An interesting signature pattern was also present in the WikiPathways grids that compared the enrichment signatures between CD33+ myeloid positive normal hematopoietic cells and K562 cells, which is a cell line often used to study a specific form of leukemia. The two cell lines share a cluster of pathways associated with Interleukin signaling (green circles in Figure 3), but the normal tissue is only enriched with Toll-like receptor signaling cluster, potentially indicating the alteration in signaling in leukemia shutting off this pathway. In addition, the highly expressed genes in the normal hematopoietic cells form a cluster in the MGI-MP grid which are defects in the hematopoietic system when these genes are knocked out in mice (gray circle in Figure 3).
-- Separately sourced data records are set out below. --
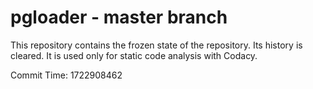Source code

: # pgloader - master branch

This repository contains the frozen state of the repository.
Its history is cleared. It is used only for static code
analysis with Codacy.

Commit Time: 1722908462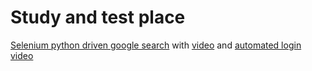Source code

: # Study and test place

[Selenium python driven google search](https://github.com/sboris-git/my_experiments/Selenium/selenium_travel_demo.py) with [video](https://www.youtube.com/watch?v=2X7wVpFaTik) and [automated login video](https://www.youtube.com/watch?v=xYmpecXAz74&feature=youtu.be)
Finally, HUTU80 cells, a human duodenum adenocarcinoma cell line, have a cluster in the PPI hubs grid made of the EGFR cell signaling components including EGFR, GRB2, PI3K, and PTPN11 as well as Src signaling including LCK, JAK1 and STAT1, strongly suggesting up-regulation of this pathway in this cancer. Many more interesting clusters and patterns can be extracted from such global view of enrichment signatures and visualization of enriched terms on such grids.
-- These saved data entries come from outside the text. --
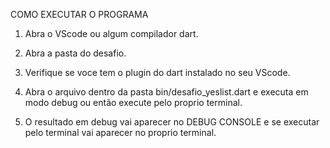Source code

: COMO EXECUTAR O PROGRAMA

1. Abra o VScode ou algum compilador dart.

2. Abra a pasta do desafio.

3. Verifique se voce tem o plugin do dart instalado no seu VScode.

4. Abra o arquivo dentro da pasta bin/desafio_yeslist.dart e executa em modo debug ou então execute pelo proprio terminal.

5. O resultado em debug vai aparecer no DEBUG CONSOLE e se executar pelo terminal vai aparecer no proprio terminal.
In conclusion, Enrichr provides access to 35 gene-set libraries with many useful libraries such as those created from ENCODE enlisting many targets for many transcription factors as well as a gene-set library extracted from the NIH Roadmap Epigenomics Project for histone modifications. Other newly created libraries include genes highly expressed in different cell types and tissues; mouse phenotypes from MGI-MP; structural domains; protein-protein hubs; protein complexes; kinase substrates; differentially phosphorylated proteins from SILAC experiments; differentially expressed genes after approved drug perturbations; and virus-host protein interactions. The results from Enrichr are reported in four different ways: table, bar graph, network of enriched terms, and a grid that displays all the terms of a gene-set library while highlighting the enriched terms. Each visual display is easily exportable to vector graphic figures to be incorporated in publications and presentations. Enrichr also has a potentially improved method to compute enrichment, and we demonstrated that this method might be better than the currently widely used Fisher exact test. In addition, we show how figures generated by Enrichr can be used to obtain a global view of cell regulation in cancer by comparing highly expressed genes in cancer cell lines with genes highly expressed in normal matching tissues. Overall, Enrichr is a state-of-the-art gene set enrichment analysis web application. Code snippets are provided to embed Enrichr in any web-site. Enrichr is also available as a mobile app for iPhone, Android and Blackberry.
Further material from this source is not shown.